Fig. 192. - a Winged male of Ant; b Wingless worker of Ant; c Pupa of Ant; d Lavra of Ant, enlarged ; e The Great Saw-fly (Sirex gigas).
A second singular fact in the history of Ants is found in the relations which subsist between them and the Aphides, or Plant-lice. The Aphides secrete, or rather excrete, a peculiar viscid and sweet liquid, by means of a gland which is situated towards the extremity of the abdomen, and communicates with the exterior by two tubular filaments. Ants are extremely fond of this excretion, and it is a well-established fact that the Aphides allow themselves to be milked, as it were, by the Ants.
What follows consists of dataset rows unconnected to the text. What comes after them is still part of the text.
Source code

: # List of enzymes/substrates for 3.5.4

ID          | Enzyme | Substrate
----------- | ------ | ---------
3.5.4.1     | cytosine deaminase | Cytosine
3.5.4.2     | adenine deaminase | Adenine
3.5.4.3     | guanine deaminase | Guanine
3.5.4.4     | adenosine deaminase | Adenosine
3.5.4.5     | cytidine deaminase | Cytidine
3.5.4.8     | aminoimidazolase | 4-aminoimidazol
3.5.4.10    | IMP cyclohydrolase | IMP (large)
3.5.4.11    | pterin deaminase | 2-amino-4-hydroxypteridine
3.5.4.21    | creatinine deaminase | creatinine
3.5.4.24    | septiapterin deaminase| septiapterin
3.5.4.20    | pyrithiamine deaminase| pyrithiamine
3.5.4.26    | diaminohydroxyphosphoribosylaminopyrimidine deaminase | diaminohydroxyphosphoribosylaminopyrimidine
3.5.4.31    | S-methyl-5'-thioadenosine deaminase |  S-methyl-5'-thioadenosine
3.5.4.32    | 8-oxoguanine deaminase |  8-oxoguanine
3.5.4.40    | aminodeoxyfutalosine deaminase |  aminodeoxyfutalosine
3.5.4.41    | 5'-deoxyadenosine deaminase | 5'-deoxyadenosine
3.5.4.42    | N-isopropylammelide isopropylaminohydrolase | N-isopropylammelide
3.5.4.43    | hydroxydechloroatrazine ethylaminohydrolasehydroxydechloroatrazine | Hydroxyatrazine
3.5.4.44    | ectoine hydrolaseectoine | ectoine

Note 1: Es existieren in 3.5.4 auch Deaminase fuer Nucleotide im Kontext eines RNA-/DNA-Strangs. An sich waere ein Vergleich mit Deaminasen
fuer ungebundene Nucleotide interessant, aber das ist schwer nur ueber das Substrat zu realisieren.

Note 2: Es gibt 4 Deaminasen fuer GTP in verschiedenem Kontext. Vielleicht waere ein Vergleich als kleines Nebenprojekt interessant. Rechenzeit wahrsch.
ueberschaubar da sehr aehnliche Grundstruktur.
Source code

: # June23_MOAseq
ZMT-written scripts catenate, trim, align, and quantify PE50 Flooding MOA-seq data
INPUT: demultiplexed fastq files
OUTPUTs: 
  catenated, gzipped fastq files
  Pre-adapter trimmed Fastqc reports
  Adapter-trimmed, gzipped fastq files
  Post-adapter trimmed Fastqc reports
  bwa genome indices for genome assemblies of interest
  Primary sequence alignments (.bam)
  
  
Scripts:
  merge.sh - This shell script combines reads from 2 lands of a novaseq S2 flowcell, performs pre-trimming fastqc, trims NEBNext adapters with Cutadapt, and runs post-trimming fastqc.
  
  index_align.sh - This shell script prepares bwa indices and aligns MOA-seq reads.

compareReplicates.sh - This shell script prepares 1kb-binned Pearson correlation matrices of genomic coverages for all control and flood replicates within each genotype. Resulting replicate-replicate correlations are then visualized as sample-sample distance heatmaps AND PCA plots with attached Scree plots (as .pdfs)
For this purpose the Ant touches and caresses the abdomen of the Aphis with its antennae, whereupon the latter voluntarily exudes a drop of the coveted fluid.
The belief that our European Ants stored up grain for winter consumption, though generally asserted by the ancients, has been, until recently, discredited by scientific observers, upon the ground that our Ants are known to be carnivorous in their habits. Mr Moggridge has, however, recently shown that there are exceptions to this rule, and that some of the Ants of the south of Europe (such as some of the species of Aita) not only eat vegetable food, but really execute the feats imputed to them by the old writers. They do, namely, store up a provision of grain for the winter, and they prevent this from germinating by gnawing the radicle.